Structural features of dynein
The gross features of dynein were identified by sequence analysis and electron microscopy (Gee et al., 1997; Samsó et al., 1998; Neuwald et al., 1999; Burgess et al., 2003; Roberts et al., 2009) (Fig. 2). At the N-terminus of the dynein heavy chain is the tail, which is the site of multimerisation and cargo interaction (Fig. 1). It is followed by the linker domain, which spans a ring of AAA+ domains (Burgess et al., 2003; Roberts et al., 2009) (Fig. 2). The linker is the force-producing motile element that changes position in response to nucleotide (Burgess et al., 2003; Kon et al., 2005; Shima et al., 2006b).
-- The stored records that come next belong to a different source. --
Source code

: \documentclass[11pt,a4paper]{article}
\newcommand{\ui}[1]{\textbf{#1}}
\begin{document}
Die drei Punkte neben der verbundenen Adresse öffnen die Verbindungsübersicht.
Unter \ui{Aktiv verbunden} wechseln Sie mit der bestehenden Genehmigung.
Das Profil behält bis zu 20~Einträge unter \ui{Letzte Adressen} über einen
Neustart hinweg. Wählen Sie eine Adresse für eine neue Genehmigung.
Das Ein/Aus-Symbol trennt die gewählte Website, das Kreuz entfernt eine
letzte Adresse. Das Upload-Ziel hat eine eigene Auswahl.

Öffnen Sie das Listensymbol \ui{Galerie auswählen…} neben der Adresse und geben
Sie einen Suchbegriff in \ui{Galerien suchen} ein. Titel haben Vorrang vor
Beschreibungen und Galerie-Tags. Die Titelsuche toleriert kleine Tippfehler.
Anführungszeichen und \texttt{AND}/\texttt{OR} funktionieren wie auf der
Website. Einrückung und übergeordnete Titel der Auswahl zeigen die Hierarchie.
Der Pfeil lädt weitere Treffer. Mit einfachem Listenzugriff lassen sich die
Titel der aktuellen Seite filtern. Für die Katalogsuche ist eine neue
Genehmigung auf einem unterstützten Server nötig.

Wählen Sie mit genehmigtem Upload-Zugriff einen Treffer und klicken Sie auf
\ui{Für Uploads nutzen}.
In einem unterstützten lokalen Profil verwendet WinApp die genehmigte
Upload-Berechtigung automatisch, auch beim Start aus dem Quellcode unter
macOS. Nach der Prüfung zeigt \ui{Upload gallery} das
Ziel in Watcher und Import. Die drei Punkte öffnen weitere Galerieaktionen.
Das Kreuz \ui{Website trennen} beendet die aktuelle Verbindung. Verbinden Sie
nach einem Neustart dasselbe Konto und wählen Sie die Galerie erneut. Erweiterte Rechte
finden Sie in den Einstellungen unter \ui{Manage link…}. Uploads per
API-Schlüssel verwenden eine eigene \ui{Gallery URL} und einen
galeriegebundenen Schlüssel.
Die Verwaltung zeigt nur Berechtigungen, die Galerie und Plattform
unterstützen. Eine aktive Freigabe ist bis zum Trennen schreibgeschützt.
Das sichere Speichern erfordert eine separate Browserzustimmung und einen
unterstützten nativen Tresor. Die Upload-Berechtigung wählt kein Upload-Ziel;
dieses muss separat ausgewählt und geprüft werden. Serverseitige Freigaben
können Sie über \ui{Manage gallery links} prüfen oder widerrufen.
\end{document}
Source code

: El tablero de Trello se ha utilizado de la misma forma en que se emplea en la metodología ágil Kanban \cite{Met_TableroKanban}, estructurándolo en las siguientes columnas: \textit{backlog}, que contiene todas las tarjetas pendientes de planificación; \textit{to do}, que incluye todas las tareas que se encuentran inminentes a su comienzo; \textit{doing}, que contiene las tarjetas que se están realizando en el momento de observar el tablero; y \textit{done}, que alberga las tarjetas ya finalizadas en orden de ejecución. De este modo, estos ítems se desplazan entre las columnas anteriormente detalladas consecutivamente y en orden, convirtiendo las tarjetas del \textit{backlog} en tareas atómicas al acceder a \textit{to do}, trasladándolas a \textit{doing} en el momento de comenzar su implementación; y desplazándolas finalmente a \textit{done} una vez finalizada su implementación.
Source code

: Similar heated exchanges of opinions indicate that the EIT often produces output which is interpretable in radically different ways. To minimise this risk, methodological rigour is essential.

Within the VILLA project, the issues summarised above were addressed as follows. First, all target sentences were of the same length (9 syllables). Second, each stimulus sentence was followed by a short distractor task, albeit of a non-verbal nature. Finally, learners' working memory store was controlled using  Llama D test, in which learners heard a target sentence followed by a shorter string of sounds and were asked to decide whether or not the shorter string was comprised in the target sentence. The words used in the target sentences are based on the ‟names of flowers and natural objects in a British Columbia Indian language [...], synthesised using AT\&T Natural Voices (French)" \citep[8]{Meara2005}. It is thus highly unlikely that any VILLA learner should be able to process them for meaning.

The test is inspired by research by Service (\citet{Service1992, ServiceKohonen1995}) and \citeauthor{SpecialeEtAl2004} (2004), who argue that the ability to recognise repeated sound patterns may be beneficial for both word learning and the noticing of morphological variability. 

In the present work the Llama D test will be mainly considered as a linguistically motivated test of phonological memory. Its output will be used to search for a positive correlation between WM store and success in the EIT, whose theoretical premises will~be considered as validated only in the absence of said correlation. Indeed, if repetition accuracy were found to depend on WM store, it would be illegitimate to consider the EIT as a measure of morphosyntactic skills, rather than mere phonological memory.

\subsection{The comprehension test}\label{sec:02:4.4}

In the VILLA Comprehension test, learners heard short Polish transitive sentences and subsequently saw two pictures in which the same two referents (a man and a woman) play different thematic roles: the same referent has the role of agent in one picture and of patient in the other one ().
The motor binds microtubules through a small microtubule-binding domain (MTBD) that is located at the tip of a 15-nm-long antiparallel coiled-coil stalk (Gee et al., 1997; Koonce, 1997).
The first three-dimensional view of the motor domain structure was provided by two low-resolution X-ray crystal structures (Carter et al., 2011; Kon et al., 2011). These were shortly followed by high-resolution structures. In my laboratory, the structure of the yeast cytoplasmic motor domain, with a truncated stalk, has been solved to 3.3 Å in the absence of nucleotides (Schmidt et al., 2012). The structure of the Dictyostelium discoideum cytoplasmic dynein, with a truncated microtubule-binding domain, has also been solved to 2.8 Å in the presence of ADP, and that with a full-length stalk to 3.8 Å (Kon et al., 2012). The connection between the stalk and the MTBD is partially disordered in the 3.8 Å structure. Therefore, a model of the whole dynein motor domain in Fig. 2C was constructed using the separately solved motor and MTBD domains. These crystal structures provide new insights into how the motor converts ATP hydrolysis into movement. The sections below will describe the motor domain structure and the following sections will discuss its function.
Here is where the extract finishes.